Topographie parisienne de Modiano

"Au premier étage d'un immeuble nous avons remarqué deux grandes fenêtres éclairées. Nous nous sommes assis sur un banc, en face,  et nous ne pouvons nous empêcher de regarder ces fenêtres. C'était la lampe à abat-jour rouge, tout au fond qui répandant cette lumière sourde....- On devrait sonner à la porte m'a dit Louki, je suis sûre que quelqu'un nous attend".
Qu'on se souvienne : la petite lumière perçue par Nadja, place Dauphine où l'avait entraînée Breton. Car Louki c'est une autre Nadja, errant dans Paris pour finalement s'y suicider.
Partrick Modiano dans  "Dans le café de la jeunesse perdue", propose un itinéraire, celui de Louki personnage énigmatique, attachant, pathétique, dont on voit peu à peu se former l'écart qui l'exclue de la réalité qu'elle aura affronté sous ses phases les plus marginales, dans un Pigalle dont nous est donné avec une précision d'huissier la déclinaison des rues qui vont de la place Clichy à la Place Blanche.
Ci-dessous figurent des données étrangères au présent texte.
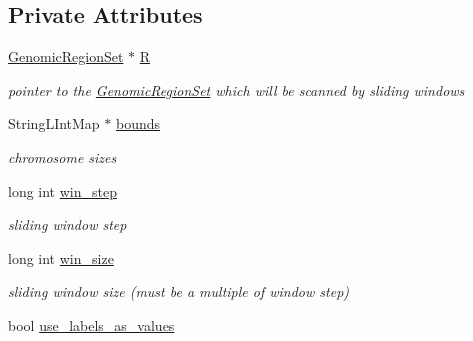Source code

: \subsection*{Private Attributes}
\begin{DoxyCompactItemize}
\item 
\hypertarget{classGenomicRegionSetScanner_af76bf4fef482886f23f58cfa12c3eea1}{
\hyperlink{classGenomicRegionSet}{GenomicRegionSet} $\ast$ \hyperlink{classGenomicRegionSetScanner_af76bf4fef482886f23f58cfa12c3eea1}{R}}
\label{classGenomicRegionSetScanner_af76bf4fef482886f23f58cfa12c3eea1}

\begin{DoxyCompactList}\small\item\em pointer to the \hyperlink{classGenomicRegionSet}{GenomicRegionSet} which will be scanned by sliding windows \end{DoxyCompactList}\item 
\hypertarget{classGenomicRegionSetScanner_a7f64551c26331cd4ead1ab01405f1b72}{
StringLIntMap $\ast$ \hyperlink{classGenomicRegionSetScanner_a7f64551c26331cd4ead1ab01405f1b72}{bounds}}
\label{classGenomicRegionSetScanner_a7f64551c26331cd4ead1ab01405f1b72}

\begin{DoxyCompactList}\small\item\em chromosome sizes \end{DoxyCompactList}\item 
\hypertarget{classGenomicRegionSetScanner_ab278dfa27c3589865b9243156c1c727f}{
long int \hyperlink{classGenomicRegionSetScanner_ab278dfa27c3589865b9243156c1c727f}{win\_\-step}}
\label{classGenomicRegionSetScanner_ab278dfa27c3589865b9243156c1c727f}

\begin{DoxyCompactList}\small\item\em sliding window step \end{DoxyCompactList}\item 
\hypertarget{classGenomicRegionSetScanner_aeed625b2a12aa2f7900997c4e20cd9b5}{
long int \hyperlink{classGenomicRegionSetScanner_aeed625b2a12aa2f7900997c4e20cd9b5}{win\_\-size}}
\label{classGenomicRegionSetScanner_aeed625b2a12aa2f7900997c4e20cd9b5}

\begin{DoxyCompactList}\small\item\em sliding window size (must be a multiple of window step) \end{DoxyCompactList}\item 
\hypertarget{classGenomicRegionSetScanner_ad47603d08614ab993fe9036662c421e7}{
bool \hyperlink{classGenomicRegionSetScanner_ad47603d08614ab993fe9036662c421e7}{use\_\-labels\_\-as\_\-values}}
\label{classGenomicRegionSetScanner_ad47603d08614ab993fe9036662c421e7}


\end{DoxyCompactItemize}
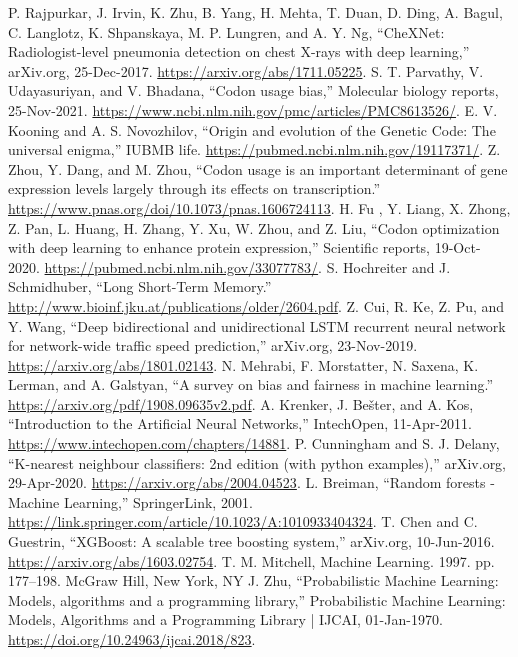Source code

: \documentclass[conference]{IEEEtran}
\begin{document}
\begin{thebibliography}{00}
 P. Rajpurkar, J. Irvin, K. Zhu, B. Yang, H. Mehta, T. Duan, D. Ding, A. Bagul, C. Langlotz, K. Shpanskaya, M. P. Lungren, and A. Y. Ng, “CheXNet: Radiologist-level pneumonia detection on chest X-rays with deep learning,” arXiv.org, 25-Dec-2017. \url{https://arxiv.org/abs/1711.05225}. 
 S. T. Parvathy, V. Udayasuriyan, and V. Bhadana, “Codon usage bias,” Molecular biology reports, 25-Nov-2021. \url{https://www.ncbi.nlm.nih.gov/pmc/articles/PMC8613526/}. 
 E. V. Kooning and A. S. Novozhilov, “Origin and evolution of the Genetic Code: The universal enigma,” IUBMB life. \url{https://pubmed.ncbi.nlm.nih.gov/19117371/}. 
 Z. Zhou, Y. Dang, and M. Zhou, “Codon usage is an important determinant of gene expression levels largely through its effects on transcription.” \url{https://www.pnas.org/doi/10.1073/pnas.1606724113}. 
 H. Fu , Y. Liang, X. Zhong, Z. Pan, L. Huang, H. Zhang, Y. Xu, W. Zhou, and Z. Liu, “Codon optimization with deep learning to enhance protein expression,” Scientific reports, 19-Oct-2020. \url{https://pubmed.ncbi.nlm.nih.gov/33077783/}. 
 S. Hochreiter and J. Schmidhuber, “Long Short-Term Memory.” \url{http://www.bioinf.jku.at/publications/older/2604.pdf}.
 Z. Cui, R. Ke, Z. Pu, and Y. Wang, “Deep bidirectional and unidirectional LSTM recurrent neural network for network-wide traffic speed prediction,” arXiv.org, 23-Nov-2019. \url{https://arxiv.org/abs/1801.02143}.
 N. Mehrabi, F. Morstatter, N. Saxena, K. Lerman, and A. Galstyan, “A survey on bias and fairness in machine learning.” \url{https://arxiv.org/pdf/1908.09635v2.pdf}. 
 A. Krenker, J. Bešter, and A. Kos, “Introduction to the Artificial Neural Networks,” IntechOpen, 11-Apr-2011. \url{https://www.intechopen.com/chapters/14881}. 
 P. Cunningham and S. J. Delany, “K-nearest neighbour classifiers: 2nd edition (with python examples),” arXiv.org, 29-Apr-2020. \url{https://arxiv.org/abs/2004.04523}. 
 L. Breiman, “Random forests - Machine Learning,” SpringerLink, 2001. \url{https://link.springer.com/article/10.1023/A:1010933404324}. 
 T. Chen and C. Guestrin, “XGBoost: A scalable tree boosting system,” arXiv.org, 10-Jun-2016. \url{https://arxiv.org/abs/1603.02754}. 
 T. M. Mitchell, Machine Learning. 1997. pp. 177–198. McGraw Hill, New York, NY
 J. Zhu, “Probabilistic Machine Learning: Models, algorithms and a programming library,” Probabilistic Machine Learning: Models, Algorithms and a Programming Library | IJCAI, 01-Jan-1970. \url{https://doi.org/10.24963/ijcai.2018/823}. 

\end{thebibliography}
\end{document}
En sus de la topographie de Pigalle, Modiano esquisse une théorie passionnante sur les zones neutres (ces trous d'ombre dans la texture de la ville, où rien n'aura présidé à la topographie abandonnée à l'oubli comme les trous noirs dans la stratosphère).
 Dans une écriture volontairement tenue, sobre, qui prend les personnages par la main et nous les rend extraordinairement présents.
Louki au centre d'une intrigue donnée à plusieurs voix qui se croisent, attrapent tous les détails car il y a un côté roman policier dans ce portrait d'un groupe d'intellectuels des années Saint Germain des Près (Adamov, Maurice Raphael).
Et Louki , rendue sublime par son mystère.